結節性紅斑|紅斑症③
『皮膚科エキスパートナーシング 改訂第2版』(南江堂)より転載。
今回は結節性紅斑について解説します。
藤山俊晴
浜松医科大学皮膚科学講座
Minimum Essentials
1種々の誘因や基礎疾患に伴って生じるしこりを触れる紅斑で、皮下脂肪織を中心とした炎症性疾患である。
2下腿伸側を中心に圧痛を伴う紅色の結節または硬結が出現する。上気道感染や炎症性腸疾患などに合併する場合もある。

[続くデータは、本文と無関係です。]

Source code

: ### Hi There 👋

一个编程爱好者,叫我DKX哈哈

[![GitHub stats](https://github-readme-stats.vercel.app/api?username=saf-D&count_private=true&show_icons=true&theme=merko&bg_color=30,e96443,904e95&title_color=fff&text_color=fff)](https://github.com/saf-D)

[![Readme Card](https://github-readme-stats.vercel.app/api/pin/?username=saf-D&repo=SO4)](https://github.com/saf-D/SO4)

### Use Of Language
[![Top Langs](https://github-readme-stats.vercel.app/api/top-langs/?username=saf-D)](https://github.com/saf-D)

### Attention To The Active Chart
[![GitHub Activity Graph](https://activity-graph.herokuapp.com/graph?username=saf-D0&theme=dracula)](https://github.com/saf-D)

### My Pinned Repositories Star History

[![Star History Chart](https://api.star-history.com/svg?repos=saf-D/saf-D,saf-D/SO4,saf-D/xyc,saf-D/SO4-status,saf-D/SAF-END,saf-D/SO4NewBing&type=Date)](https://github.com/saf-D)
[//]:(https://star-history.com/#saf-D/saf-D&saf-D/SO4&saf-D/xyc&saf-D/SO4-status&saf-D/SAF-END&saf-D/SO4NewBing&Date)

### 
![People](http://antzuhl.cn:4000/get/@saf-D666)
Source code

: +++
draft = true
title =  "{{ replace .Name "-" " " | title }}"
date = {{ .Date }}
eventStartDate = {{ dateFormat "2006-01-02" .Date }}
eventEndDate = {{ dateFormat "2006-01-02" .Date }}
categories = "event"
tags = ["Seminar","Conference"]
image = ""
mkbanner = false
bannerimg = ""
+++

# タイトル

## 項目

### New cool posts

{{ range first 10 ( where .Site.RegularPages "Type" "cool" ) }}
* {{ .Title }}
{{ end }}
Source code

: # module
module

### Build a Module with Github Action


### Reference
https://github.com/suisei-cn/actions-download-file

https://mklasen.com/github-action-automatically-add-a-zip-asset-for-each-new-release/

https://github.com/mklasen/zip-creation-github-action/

3安静が重要で、薬物療法として非ステロイド抗炎症薬(NSAIDs)、ヨウ化カリウムの内服が行われる。難治の場合にはステロイド薬内服も行われる。
4治療開始後、安静が維持できれば2週間ほどで軽快することが多い。
結節性紅斑とは
定義・概念
下腿伸側を中心に有痛性の紅色結節または硬結を触れる紅斑が出現し、病理組織学的には、皮下脂肪組織の隔壁を中心とした脂肪織炎を特徴とする疾患である。
種々の誘因や基礎疾患を伴っていることが多い。
原因・病態
溶連菌、結核菌、真菌、ウイルスなどの感染に続発する場合や、炎症性腸疾患〔潰瘍性大腸炎、クローン(Crohn)病〕、サルコイドーシス、ベーチェット(Behçet)病などの基礎疾患を背景として発症する場合がある。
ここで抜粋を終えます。